The Cure are this years recipients of the Godlike Genius award, so get to have a pity nom in another category too. Since no-one, not even whoever hawked it up, could think that this is a good cover it might look like the NME having a sly dig at the current state of the certified genii. This theory is blown out of the water by the rest of the covers being equally grim however.

RIP Big Man - Lux Interior

As a tribute here is the Purple Knif Show, an hour long radio show from 1984 packed with obscure rock & roll hosted by Lux in reverb and mic jabber mode.  I stole the link from elsewhere but in the circumstances I don't think anyone will mind.

Wednesday, February 04, 2009

Mix Up

Since Lindstrøm got mentioned in the post below it would be wrong not to mention that his sometime production buddy Prins Thomas provides this months mystery mix at the always on-point DJ History. The naughty direct download link is here.

Tuesday, February 03, 2009

Boredoms – Ant 10 (DJ Lindstrom Remix)

Boredoms are one of those bands that have lasted long enough and burned through enough styles that just about anyone they chose to work with would make sense; from their early hook-up with John Zorn when they were both in their smashtronix phases to various collaborations with the international trip-hop players in the 1990s and the (inevitable) work with Sonic Youth members.

Just out (and sold out already) is a new volume of Super Roots which pits new track “Ant 10” against four remixes. The original “Ant 10” begins in the broiling percussion sea of recent Boredoms before resolving into a kaleidoscopic whirl of circling electric piano and synth lines over four-to the-floor drums, like a super ecstatic jazz-fusion. (The closest I can think of is parts of Alice Coltrane’s astounding Eternity album).

Three of the remixes (including one by the suspiciously named DJ Finger Hat, who returns no Google hits unconnected to Super Roots 10) just splash around in the shallows of the main track; if you want more, they’re more but little else. The other remix, by “DJ Lindstrom” (or, y’know, Lindstrøm) takes us back to the breadth of collaborators that the Boredoms haveworked with as this is an ideal match, Lindstrøm and Boredoms both being experts at the stretched-out cosmic exploration (Lindstrøm and Boredoms’ Eye have both recorded tributes to Manuel Göttsching’s E2-E4, the hour-long 1984 album which marks the point where the autobahn meets the beach).

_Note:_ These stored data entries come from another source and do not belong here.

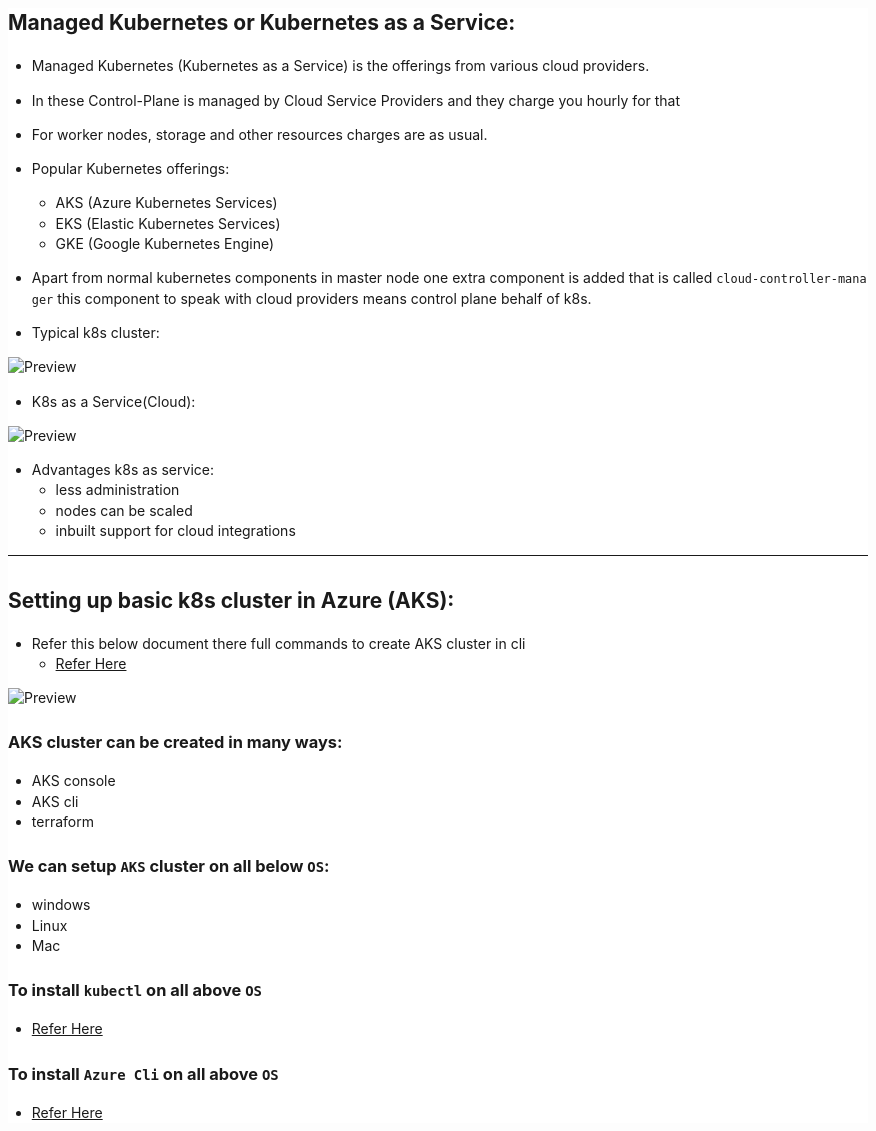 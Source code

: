 Managed Kubernetes or Kubernetes as a Service:
----------------------------------------------

* Managed Kubernetes (Kubernetes as a Service) is the offerings from various cloud providers.
* In these Control-Plane is managed by Cloud Service Providers and they charge you hourly for that
* For worker nodes, storage and other resources charges are as usual.
* Popular Kubernetes offerings:
   * AKS (Azure Kubernetes Services)
   * EKS (Elastic Kubernetes Services)
   * GKE (Google Kubernetes Engine)
* Apart from normal kubernetes components in master node one extra component is added that is called `cloud-controller-manager` this component to speak with cloud providers means control plane behalf of k8s.

* Typical k8s cluster:

![Preview](./Images/k8s79.png)

* K8s as a Service(Cloud):

![Preview](./Images/k8s80.png)

* Advantages k8s as service:
   * less administration
   * nodes can be scaled
   * inbuilt support for cloud integrations

---

Setting up basic k8s cluster in Azure (AKS):
--------------------------------------------
* Refer this below document there full commands to create AKS cluster in cli
  * [Refer Here](https://learn.microsoft.com/en-us/cli/azure/aks?view=azure-cli-latest#az_aks_upgrade)

![Preview](./Images/k8s81.png)

### AKS cluster can be created in many ways:
* AKS console
* AKS cli
* terraform


### We can setup `AKS` cluster on all below `OS`:
  * windows 
  * Linux
  * Mac
### To install `kubectl` on all above `OS`
  * [Refer Here](https://kubernetes.io/docs/tasks/tools/)
### To install `Azure Cli` on all above `OS` 
   * [Refer Here](https://learn.microsoft.com/en-us/cli/azure/install-azure-cli)
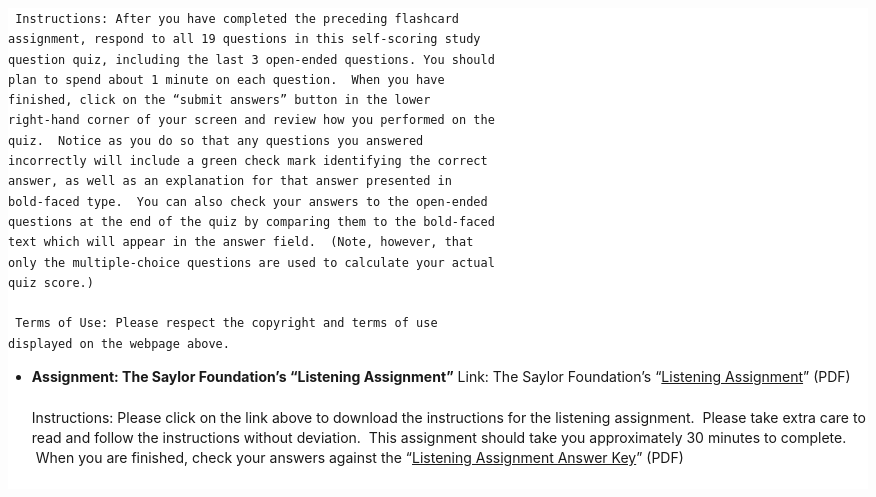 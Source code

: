      Instructions: After you have completed the preceding flashcard
    assignment, respond to all 19 questions in this self-scoring study
    question quiz, including the last 3 open-ended questions. You should
    plan to spend about 1 minute on each question.  When you have
    finished, click on the “submit answers” button in the lower
    right-hand corner of your screen and review how you performed on the
    quiz.  Notice as you do so that any questions you answered
    incorrectly will include a green check mark identifying the correct
    answer, as well as an explanation for that answer presented in
    bold-faced type.  You can also check your answers to the open-ended
    questions at the end of the quiz by comparing them to the bold-faced
    text which will appear in the answer field.  (Note, however, that
    only the multiple-choice questions are used to calculate your actual
    quiz score.)  
        
     Terms of Use: Please respect the copyright and terms of use
    displayed on the webpage above.

-   **Assignment: The Saylor Foundation’s “Listening Assignment”**
    Link: The Saylor Foundation’s “[Listening
    Assignment](http://www.saylor.org/site/wp-content/uploads/2012/02/COMM101-Unit-3-Listening-Assignment.pdf)”
    (PDF)  
        
     Instructions: Please click on the link above to download the
    instructions for the listening assignment.  Please take extra care
    to read and follow the instructions without deviation.  This
    assignment should take you approximately 30 minutes to complete.
     When you are finished, check your answers against the “[Listening
    Assignment Answer
    Key](http://www.saylor.org/site/wp-content/uploads/2012/02/COMM101-Unit-3-Listening-Assignment-Answer-Key.pdf)”
    (PDF)  
      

Lindstrøm thins the drums down to a constant simmer and making space for laserfire syndrums and phased rainbows before uncoiling the seventies squelch and wah, which was buried in the original track, like ribbons behind a gymnast. There's a constant ebb and flow until the final three minutes of loose and squeaky muppet disco-chorus that seems to parody the low vocal calls that begin the original version.

Boredoms – Ant 10 (DJ Lindstrom Remix) [ysi]

To take us out, the stupidest shoutbox quote for this track, “Goomba4001 wrote ...It still sounds good, but I NEVER THOUGHT THE BOREDOMS WOULD BE MAKING SYNTH POP!!”